## REQUIRED WORK
Pull out every line with the word "releases" from the entries below.
━━━━━ SUPPLIED RECORDS
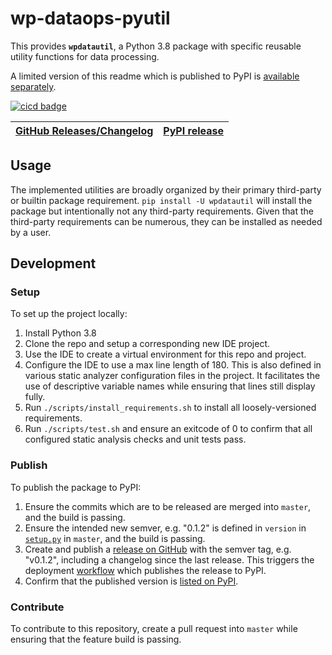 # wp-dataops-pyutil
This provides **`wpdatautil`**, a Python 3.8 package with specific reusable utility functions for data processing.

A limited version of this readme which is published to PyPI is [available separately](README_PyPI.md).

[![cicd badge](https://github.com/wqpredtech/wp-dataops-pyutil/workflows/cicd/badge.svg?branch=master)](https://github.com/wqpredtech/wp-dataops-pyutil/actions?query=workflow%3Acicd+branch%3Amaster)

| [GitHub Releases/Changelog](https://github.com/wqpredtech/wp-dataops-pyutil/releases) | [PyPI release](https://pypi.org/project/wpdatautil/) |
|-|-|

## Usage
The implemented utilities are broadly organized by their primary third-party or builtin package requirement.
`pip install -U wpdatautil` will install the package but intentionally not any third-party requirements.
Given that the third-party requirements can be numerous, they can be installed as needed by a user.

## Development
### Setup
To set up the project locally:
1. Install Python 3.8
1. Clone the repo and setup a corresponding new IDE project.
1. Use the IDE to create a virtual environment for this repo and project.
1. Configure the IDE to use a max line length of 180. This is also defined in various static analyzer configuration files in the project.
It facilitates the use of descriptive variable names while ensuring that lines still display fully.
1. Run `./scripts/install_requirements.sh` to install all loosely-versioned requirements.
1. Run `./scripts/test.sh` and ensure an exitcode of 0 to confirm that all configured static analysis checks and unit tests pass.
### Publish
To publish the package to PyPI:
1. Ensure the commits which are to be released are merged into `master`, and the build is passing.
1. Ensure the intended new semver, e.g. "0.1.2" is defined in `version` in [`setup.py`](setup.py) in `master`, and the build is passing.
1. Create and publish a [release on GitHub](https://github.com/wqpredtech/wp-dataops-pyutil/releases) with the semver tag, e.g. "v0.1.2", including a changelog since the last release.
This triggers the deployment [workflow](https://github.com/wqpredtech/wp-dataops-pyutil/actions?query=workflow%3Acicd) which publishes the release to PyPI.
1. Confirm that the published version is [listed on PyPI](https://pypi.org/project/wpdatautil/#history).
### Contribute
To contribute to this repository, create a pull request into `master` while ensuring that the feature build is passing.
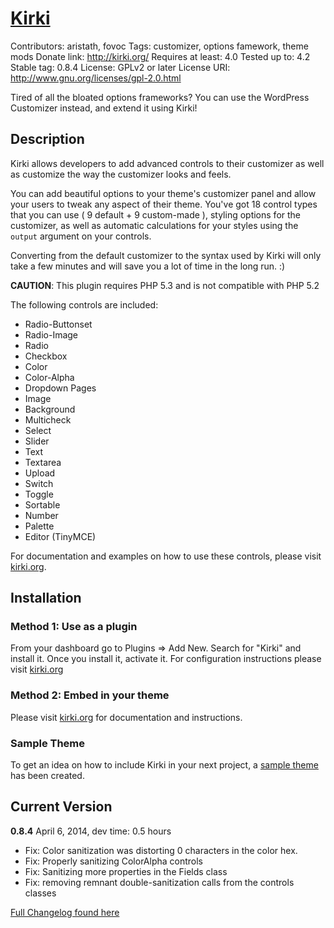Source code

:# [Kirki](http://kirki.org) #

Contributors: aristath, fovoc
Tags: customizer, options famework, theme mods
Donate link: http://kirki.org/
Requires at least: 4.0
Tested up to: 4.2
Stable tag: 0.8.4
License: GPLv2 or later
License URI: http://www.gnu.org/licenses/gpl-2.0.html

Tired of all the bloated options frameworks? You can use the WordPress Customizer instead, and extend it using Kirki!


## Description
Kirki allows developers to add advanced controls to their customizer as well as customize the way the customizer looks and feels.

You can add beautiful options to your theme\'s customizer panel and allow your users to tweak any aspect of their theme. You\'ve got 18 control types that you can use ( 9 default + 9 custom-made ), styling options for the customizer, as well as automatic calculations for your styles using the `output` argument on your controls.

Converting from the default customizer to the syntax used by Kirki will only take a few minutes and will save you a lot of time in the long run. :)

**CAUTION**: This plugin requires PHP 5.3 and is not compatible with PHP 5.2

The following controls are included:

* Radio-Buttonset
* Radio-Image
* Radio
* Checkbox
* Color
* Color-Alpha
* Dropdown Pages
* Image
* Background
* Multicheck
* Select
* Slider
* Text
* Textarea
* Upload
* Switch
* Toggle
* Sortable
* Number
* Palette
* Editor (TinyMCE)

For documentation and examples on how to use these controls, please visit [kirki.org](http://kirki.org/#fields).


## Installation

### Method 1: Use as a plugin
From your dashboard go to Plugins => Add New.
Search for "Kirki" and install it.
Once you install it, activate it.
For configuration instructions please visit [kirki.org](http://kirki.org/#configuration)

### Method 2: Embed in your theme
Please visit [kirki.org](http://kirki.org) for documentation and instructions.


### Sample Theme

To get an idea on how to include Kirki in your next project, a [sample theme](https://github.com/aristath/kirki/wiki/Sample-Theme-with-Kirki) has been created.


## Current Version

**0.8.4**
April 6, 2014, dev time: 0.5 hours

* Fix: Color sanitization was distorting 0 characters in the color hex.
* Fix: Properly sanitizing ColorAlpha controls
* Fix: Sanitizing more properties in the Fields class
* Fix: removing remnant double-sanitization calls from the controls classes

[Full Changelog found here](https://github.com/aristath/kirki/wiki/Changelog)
━━━━━━━━━━
## OUTPUT
| [GitHub Releases/Changelog](https://github.com/wqpredtech/wp-dataops-pyutil/releases) | [PyPI release](https://pypi.org/project/wpdatautil/) |
1. Create and publish a [release on GitHub](https://github.com/wqpredtech/wp-dataops-pyutil/releases) with the semver tag, e.g. "v0.1.2", including a changelog since the last release.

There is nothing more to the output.